> [Directions for this task]: Search the records below for the word "textbf". Pull out each line that has it.

> [The records]:
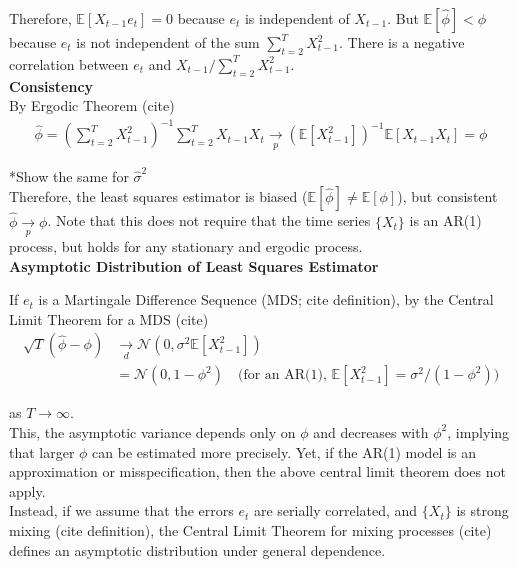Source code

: \documentclass[latex/main.tex]{subfiles}
\begin{document}
Therefore, $\mathbb{E}[X_{t-1}e_t] = 0$ because $e_t$ is independent of $X_{t-1}$. But $\mathbb{E}[\hat \phi] < \phi$ because $e_t$ is not independent of the sum $\sum_{t=2}^T X_{t-1}^2$. There is a negative correlation between $e_t$ and $X_{t-1}/\sum_{t=2}^T X_{t-1}^2$.\\

\textbf{Consistency}\\

By Ergodic Theorem (cite)
\begin{align*}
    \hat\phi = (\sum_{t=2}^T X_{t-1}^2)^{-1} \sum_{t=2}^T X_{t-1} X_t \underset{p}{\to}
    (\mathbb{E}[X_{t-1}^2])^{-1} \mathbb{E}[X_{t-1} X_t] = \phi
\end{align*}

*Show the same for $\hat \sigma^2$\\

Therefore, the least squares estimator is biased ($\mathbb{E}[\hat\phi] \ne \mathbb{E}[\phi]$), but consistent $\hat \phi \underset{p}{\to} \phi$. Note that this does not require that the time series $\{X_t\}$ is an AR(1) process, but holds for any stationary and ergodic process.\\


\textbf{Asymptotic Distribution of Least Squares Estimator}

If $e_t$ is a Martingale Difference Sequence (MDS; cite definition), by the Central Limit Theorem for a MDS (cite)
\begin{align*}
    \sqrt{T}(\hat \phi - \phi) &\underset{d}{\to} \mathcal{N}(0, \sigma^2 \mathbb{E}[X_{t-1}^2])\\
    &= \mathcal{N}(0, 1- \phi^2) \quad (\text{for an AR(1), $\mathbb{E}[X_{t-1}^2] = \sigma^2 / (1-\phi^2)$)}
\end{align*}

as $T \to \infty$.\\

This, the asymptotic variance depends only on $\phi$ and decreases with $\phi^2$, implying that larger $\phi$ can be estimated more precisely. Yet, if the AR(1) model is an approximation or misspecification, then the above central limit theorem does not apply. \\

Instead, if we assume that the errors $e_t$ are serially correlated, and $\{X_t\}$ is strong mixing (cite definition), the Central Limit Theorem for mixing processes (cite) defines an asymptotic distribution under general dependence.
\end{document}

> [Output for this task]:
\textbf{Consistency}\\
\textbf{Asymptotic Distribution of Least Squares Estimator}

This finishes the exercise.